Domates nasıl kırmızı karotenleri (likopenler) ortaya çıkarmak üzere klorofillerini yitirerek kızarırsa, limon da sarı karotenlerini (ksantofiller) göstererek tohum toplayan kuşlara "artık olgunlaştığını" haber verir. Likopenler ve karotenoidler, büyük bir ailenin üyeleridir. Ancak, molekül yapılarındaki farklılık nedeniyle ayrı renkler verirler.
İnsan gözünü, gözbebeğine yayılan melaninler, kartalınkini ise retinada depolanmış sarı pigmentler renklendirir. Bu pigmentler, bazı zıt renkleri algılama yeteneğinin sözgelimi- çok yüksekte uçarken yeşil bir fonda kahverengi bir tavşanı görme gibi -artmasını sağlar.
Mavi fon üstünde sarı, Hint Okyanusu'nda yaşayan bu denizatı için kolay seçilebilir bir zıtlıktır. Kalabalık bir ortamda, renkler resmi kimlik kartı yerine geçer, hayvanların kolaylıkla tanınmasını sağlar. Mercan kayalıklarında dolaşan balıklar, bu nedenle canlı renklerle bezenmişlerdir.
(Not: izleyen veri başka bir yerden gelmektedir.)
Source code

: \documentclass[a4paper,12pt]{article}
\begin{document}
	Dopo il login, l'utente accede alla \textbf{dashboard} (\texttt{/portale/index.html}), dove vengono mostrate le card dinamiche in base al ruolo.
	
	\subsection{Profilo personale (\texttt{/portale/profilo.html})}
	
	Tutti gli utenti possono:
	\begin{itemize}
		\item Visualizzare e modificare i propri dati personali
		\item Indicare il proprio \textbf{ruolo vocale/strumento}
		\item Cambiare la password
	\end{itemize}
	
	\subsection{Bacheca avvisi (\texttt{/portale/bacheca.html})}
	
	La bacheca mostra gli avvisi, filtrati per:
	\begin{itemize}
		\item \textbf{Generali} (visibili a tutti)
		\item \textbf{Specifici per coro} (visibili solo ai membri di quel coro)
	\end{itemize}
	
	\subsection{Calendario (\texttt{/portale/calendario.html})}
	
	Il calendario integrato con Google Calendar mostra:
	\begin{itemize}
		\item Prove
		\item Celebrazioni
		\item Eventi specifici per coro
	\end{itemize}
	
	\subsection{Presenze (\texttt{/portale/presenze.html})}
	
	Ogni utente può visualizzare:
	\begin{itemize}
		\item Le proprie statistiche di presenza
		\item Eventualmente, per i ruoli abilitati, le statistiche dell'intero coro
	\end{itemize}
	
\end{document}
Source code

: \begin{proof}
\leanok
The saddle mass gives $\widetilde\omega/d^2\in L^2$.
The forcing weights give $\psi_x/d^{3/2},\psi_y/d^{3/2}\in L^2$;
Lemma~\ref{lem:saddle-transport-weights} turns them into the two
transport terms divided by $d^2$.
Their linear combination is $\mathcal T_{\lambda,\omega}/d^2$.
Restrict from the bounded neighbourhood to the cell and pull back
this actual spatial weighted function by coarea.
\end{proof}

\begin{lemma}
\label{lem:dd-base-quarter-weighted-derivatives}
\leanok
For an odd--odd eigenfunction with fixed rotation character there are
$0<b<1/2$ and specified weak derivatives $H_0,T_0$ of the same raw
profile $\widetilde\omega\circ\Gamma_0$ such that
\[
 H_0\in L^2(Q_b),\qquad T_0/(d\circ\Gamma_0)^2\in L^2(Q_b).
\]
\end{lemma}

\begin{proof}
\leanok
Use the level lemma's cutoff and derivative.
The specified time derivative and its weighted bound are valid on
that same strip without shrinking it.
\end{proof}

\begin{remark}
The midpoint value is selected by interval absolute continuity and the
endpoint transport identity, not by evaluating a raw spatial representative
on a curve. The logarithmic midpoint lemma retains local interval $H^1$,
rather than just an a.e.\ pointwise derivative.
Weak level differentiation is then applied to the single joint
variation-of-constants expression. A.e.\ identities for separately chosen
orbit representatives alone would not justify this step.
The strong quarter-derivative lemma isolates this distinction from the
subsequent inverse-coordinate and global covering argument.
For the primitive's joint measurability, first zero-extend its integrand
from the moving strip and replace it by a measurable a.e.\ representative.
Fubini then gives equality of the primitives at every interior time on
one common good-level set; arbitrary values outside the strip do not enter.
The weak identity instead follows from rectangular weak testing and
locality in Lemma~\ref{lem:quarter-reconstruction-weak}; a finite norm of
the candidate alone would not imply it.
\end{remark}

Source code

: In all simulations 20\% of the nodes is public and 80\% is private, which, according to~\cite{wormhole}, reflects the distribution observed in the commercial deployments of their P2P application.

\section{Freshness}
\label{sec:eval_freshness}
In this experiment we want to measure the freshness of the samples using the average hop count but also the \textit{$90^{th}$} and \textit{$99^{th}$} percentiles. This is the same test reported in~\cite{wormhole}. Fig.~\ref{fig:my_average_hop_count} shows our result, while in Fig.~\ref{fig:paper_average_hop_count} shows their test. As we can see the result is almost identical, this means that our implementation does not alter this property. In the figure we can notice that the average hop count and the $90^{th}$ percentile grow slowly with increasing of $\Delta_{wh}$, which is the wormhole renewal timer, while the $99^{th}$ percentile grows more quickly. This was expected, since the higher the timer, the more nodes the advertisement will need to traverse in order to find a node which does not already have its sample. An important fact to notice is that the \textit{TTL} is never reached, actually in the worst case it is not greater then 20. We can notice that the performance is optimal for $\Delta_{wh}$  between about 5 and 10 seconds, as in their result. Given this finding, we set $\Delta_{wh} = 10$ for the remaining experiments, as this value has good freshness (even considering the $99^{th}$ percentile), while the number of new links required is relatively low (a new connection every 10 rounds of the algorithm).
Altın, rengini ne bir pigmentten ne de içerdiği bir mineralden alır. Onun rengi bir ışık oyunundan kaynaklanır. Bütün metaller gibi, tayfın tamamına yakın bir bölümünü yansıtma özelliğine sahiptir. Bu bağlamda, gümüş gibi metalik beyaz görünmesi gerekir. Ama seçici yüzeyi, ötekilerden çok daha yoğun ölçüde sarı dalgaları yansıtır.